No quarto do hospital, João finalmente pôde ver sua mãe e seu pai. Estavam tão felizes por ele estar vivo que nem xingaram. E resolveu perguntar pelos outros homens.
– Que homens? Você foi com algum amigo até a obra?
– Não mãe, aqueles homens que estavam morando na obra.
– Ah, tem mendigos morando lá?
– Não pai!! Eu estou falando daqueles dez trabalhadores da obra, um deles se chama Carlos, que manda todo mundo usar capacete e essas coisas.
João viu seu pai e sua mãe fazerem a mesma cara de horror que faziam quando João insistia para brincar na obra, mas dessa vez também ficaram pálidos.
– Onde eles estão, eles acompanharam uma médica, vieram para este hospital?
– Hããã…. Provavelmente não… disse o pai.
– Mas que bom que você está bem né filho!
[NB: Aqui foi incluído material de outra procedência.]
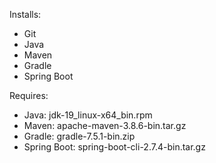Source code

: Installs:
* Git
* Java
* Maven
* Gradle
* Spring Boot

Requires:
* Java: jdk-19_linux-x64_bin.rpm
* Maven: apache-maven-3.8.6-bin.tar.gz
* Gradle: gradle-7.5.1-bin.zip
* Spring Boot: spring-boot-cli-2.7.4-bin.tar.gz
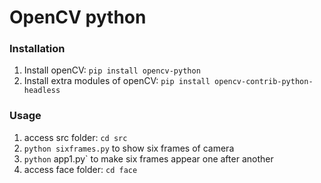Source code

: # OpenCV python

### Installation
1. Install openCV: `pip install opencv-python`
2. Install extra modules of openCV: `pip install opencv-contrib-python-headless`

### Usage
1. access src folder: `cd src`
2. `python sixframes.py` to show six frames of camera
3. `python` app1.py` to make six frames appear one after another
4. access face folder: `cd face`
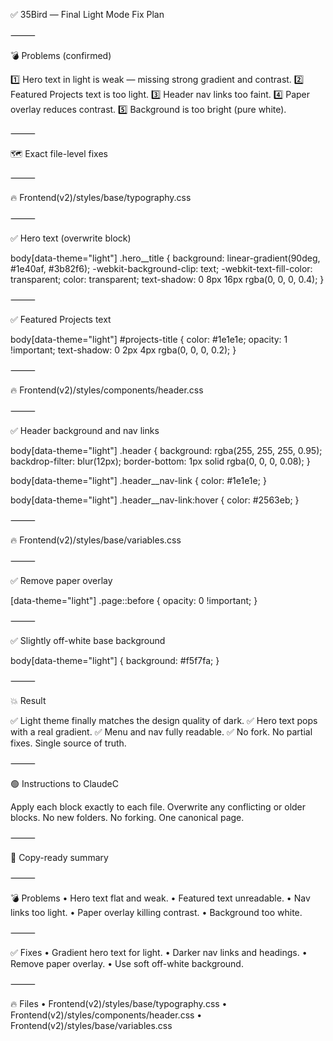 ✅ 35Bird — Final Light Mode Fix Plan

⸻

💣 Problems (confirmed)

1️⃣ Hero text in light is weak — missing strong gradient and contrast.
2️⃣ Featured Projects text is too light.
3️⃣ Header nav links too faint.
4️⃣ Paper overlay reduces contrast.
5️⃣ Background is too bright (pure white).

⸻

🗺️ Exact file-level fixes

⸻

🔥 Frontend(v2)/styles/base/typography.css

⸻

✅ Hero text (overwrite block)

body[data-theme="light"] .hero__title {
  background: linear-gradient(90deg, #1e40af, #3b82f6);
  -webkit-background-clip: text;
  -webkit-text-fill-color: transparent;
  color: transparent;
  text-shadow: 0 8px 16px rgba(0, 0, 0, 0.4);
}


⸻

✅ Featured Projects text

body[data-theme="light"] #projects-title {
  color: #1e1e1e;
  opacity: 1 !important;
  text-shadow: 0 2px 4px rgba(0, 0, 0, 0.2);
}


⸻

🔥 Frontend(v2)/styles/components/header.css

⸻

✅ Header background and nav links

body[data-theme="light"] .header {
  background: rgba(255, 255, 255, 0.95);
  backdrop-filter: blur(12px);
  border-bottom: 1px solid rgba(0, 0, 0, 0.08);
}

body[data-theme="light"] .header__nav-link {
  color: #1e1e1e;
}

body[data-theme="light"] .header__nav-link:hover {
  color: #2563eb;
}


⸻

🔥 Frontend(v2)/styles/base/variables.css

⸻

✅ Remove paper overlay

[data-theme="light"] .page::before {
  opacity: 0 !important;
}


⸻

✅ Slightly off-white base background

body[data-theme="light"] {
  background: #f5f7fa;
}


⸻

💥 Result

✅ Light theme finally matches the design quality of dark.
✅ Hero text pops with a real gradient.
✅ Menu and nav fully readable.
✅ No fork. No partial fixes. Single source of truth.

⸻

🟢 Instructions to ClaudeC

Apply each block exactly to each file.
Overwrite any conflicting or older blocks.
No new folders. No forking. One canonical page.

⸻

🏁 Copy-ready summary

⸻

💣 Problems
	•	Hero text flat and weak.
	•	Featured text unreadable.
	•	Nav links too light.
	•	Paper overlay killing contrast.
	•	Background too white.

⸻

✅ Fixes
	•	Gradient hero text for light.
	•	Darker nav links and headings.
	•	Remove paper overlay.
	•	Use soft off-white background.

⸻

🔥 Files
	•	Frontend(v2)/styles/base/typography.css
	•	Frontend(v2)/styles/components/header.css
	•	Frontend(v2)/styles/base/variables.css

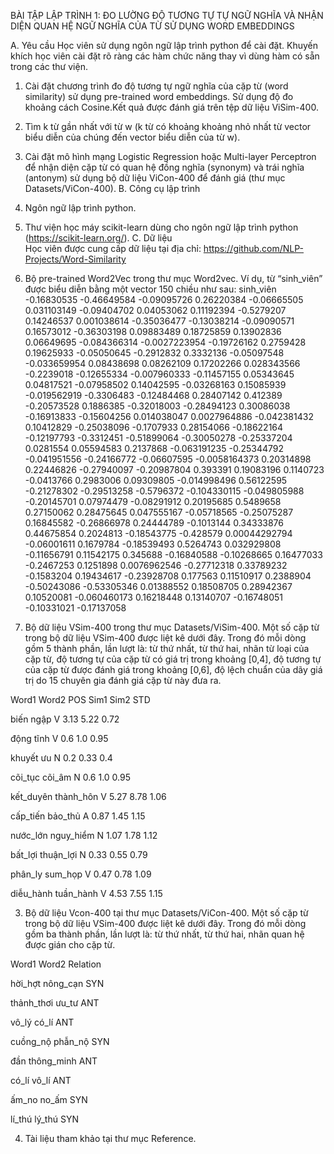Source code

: BÀI TẬP LẬP TRÌNH 1:  ĐO LƯỜNG ĐỘ TƯƠNG TỰ TỰ NGỮ NGHĨA VÀ NHẬN DIỆN QUAN HỆ NGỮ NGHĨA CỦA TỪ SỬ DỤNG WORD EMBEDDINGS

A.	Yêu cầu
Học viên sử dụng ngôn ngữ lập trình python để cài đặt. Khuyến khích học viên cài đặt rõ ràng các hàm chức năng thay vì dùng hàm có sẵn trong các thư viện.
1.	Cài đặt chương trình đo độ tương tự ngữ nghĩa của cặp từ (word similarity) sử dụng pre-trained word embeddings. Sử dụng độ đo khoảng cách Cosine.Kết quả được đánh giá trên tệp dữ liệu ViSim-400.

2.	Tìm k từ gần nhất với từ w (k từ có khoảng khoảng nhỏ nhất từ vector biểu diễn của chúng đến vector biểu diễn của từ w).

3.	Cài đặt mô hình mạng Logistic Regression hoặc Multi-layer Perceptron để nhận diện cặp từ có quan hệ đồng nghĩa (synonym) và trái nghĩa (antonym) sử dụng bộ dữ liệu ViCon-400 để đánh giá (thư mục Datasets/ViCon-400). 
B. Công cụ lập trình 
1.	Ngôn ngữ lập trình python.
2.	Thư viện học máy scikit-learn dùng cho ngôn ngữ lập trình python (https://scikit-learn.org/).
C.	Dữ liệu  
Học viên được cung cấp dữ liệu tại địa chỉ:
https://github.com/NLP-Projects/Word-Similarity
1.	Bộ pre-trained Word2Vec trong thư mục Word2vec.
Ví dụ, từ “sinh_viên” được biểu diễn bằng một vector 150 chiều như sau: 
sinh_viên -0.16830535 -0.46649584 -0.09095726 0.26220384 -0.06665505 0.031103149 -0.09404702 0.04053062 0.11192394 -0.5279207 0.14246537 0.001038614 -0.35036477 -0.13038214 -0.09090571 0.16573012 -0.36303198 0.09883489 0.18725859 0.13902836 0.06649695 -0.084366314 -0.0027223954 -0.19726162 0.2759428 0.19625933 -0.05050645 -0.2912832 0.3332136 -0.05097548 -0.033659954 0.08438698 0.08262109 0.17202266 0.028343566 -0.2239018 -0.12655334 -0.007960333 -0.11457155 0.05343645 0.04817521 -0.07958502 0.14042595 -0.03268163 0.15085939 -0.019562919 -0.3306483 -0.12484468 0.28407142 0.412389 -0.20573528 0.1886385 -0.32018003 -0.28494123 0.30086038 -0.16913833 -0.15604256 0.014038047 0.0027964886 -0.042381432 0.10412829 -0.25038096 -0.1707933 0.28154066 -0.18622164 -0.12197793 -0.3312451 -0.51899064 -0.30050278 -0.25337204 0.0281554 0.05594583 0.2137868 -0.063191235 -0.25344792 -0.041951556 -0.24166772 -0.06607595 -0.0058164373 0.20314898 0.22446826 -0.27940097 -0.20987804 0.393391 0.19083196 0.1140723 -0.0413766 0.2983006 0.09309805 -0.014998496 0.56122595 -0.21278302 -0.29513258 -0.5796372 -0.104330115 -0.049805988 -0.20145701 0.07974479 -0.08291912 0.20195685 0.5489658 0.27150062 0.28475645 0.047555167 -0.05718565 -0.25075287 0.16845582 -0.26866978 0.24444789 -0.1013144 0.34333876 0.44675854 0.2024813 -0.18543775 -0.428579 0.00044292794 -0.06001611 0.1679784 -0.18539493 0.5264743 0.032929808 -0.11656791 0.11542175 0.345688 -0.16840588 -0.10268665 0.16477033 -0.2467253 0.1251898 0.0076962546 -0.27712318 0.33789232 -0.1583204 0.19434617 -0.23928708 0.177563 0.11510917 0.2388904 -0.50243086 -0.53305346 0.01388552 0.18508705 0.28942367 0.10520081 -0.060460173 0.16218448 0.13140707 -0.16748051 -0.10331021 -0.17137058

2.	Bộ dữ liệu VSim-400 trong thư mục Datasets/ViSim-400.
Một số cặp từ trong bộ dữ liệu VSim-400 được liệt kê dưới đây. Trong đó mỗi dòng gồm 5 thành phần, lần lượt là: từ thứ nhất, từ thứ hai, nhãn từ loại của cặp từ, độ tương tự của cặp từ có giá trị trong khoảng [0,4], độ tương tự của cặp từ được đánh giá trong khoảng [0,6], độ lệch chuẩn của dãy giá trị do 15 chuyên gia đánh giá cặp từ này đưa ra.

Word1		Word2	POS	Sim1	Sim2	STD

biến			ngập		V	3.13	5.22	0.72

động		tĩnh		V	0.6	1.0	0.95

khuyết		ưu		N	0.2	0.33	0.4

cõi_tục		cõi_âm	N	0.6	1.0	0.95

kết_duyên		thành_hôn	V	5.27	8.78	1.06

cấp_tiến		bảo_thủ	A	0.87	1.45	1.15

nước_lớn		nguy_hiểm	N	1.07	1.78	1.12

bất_lợi		thuận_lợi	N	0.33	0.55	0.79

phân_ly		sum_họp	V	0.47	0.78	1.09

diễu_hành		tuần_hành	V	4.53	7.55	1.15

3.	Bộ dữ liệu Vcon-400 tại thư mục Datasets/ViCon-400. 
Một số cặp từ trong bộ dữ liệu VSim-400 được liệt kê dưới đây. Trong đó mỗi dòng gồm ba thành phần, lần lượt là:  từ thứ nhất, từ thứ hai, nhãn quan hệ được gián cho cặp từ. 

Word1		Word2		Relation 

hời_hợt		nông_cạn		SYN

thảnh_thơi		ưu_tư			ANT 

vô_lý		có_lí			ANT 

cuồng_nộ		phẫn_nộ		SYN 

đần			thông_minh		ANT 

có_lí		vô_lí			ANT 

ấm_no		no_ấm		SYN 

lí_thú		lý_thú			SYN 

4.	Tài liệu tham khảo tại thư mục Reference.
Logo você vai sair do hospital e então todos os seus amigos virão te visitar, estavam todos preocupados…
João nem ouviu o resto da frase. Não entendia porque ninguém nunca tinha falado daqueles homens da obra. Estava muito feliz porque agora eram todos seus amigos. Não perguntou mais nada e se resignou, afinal, nunca entendeu muito bem os adultos.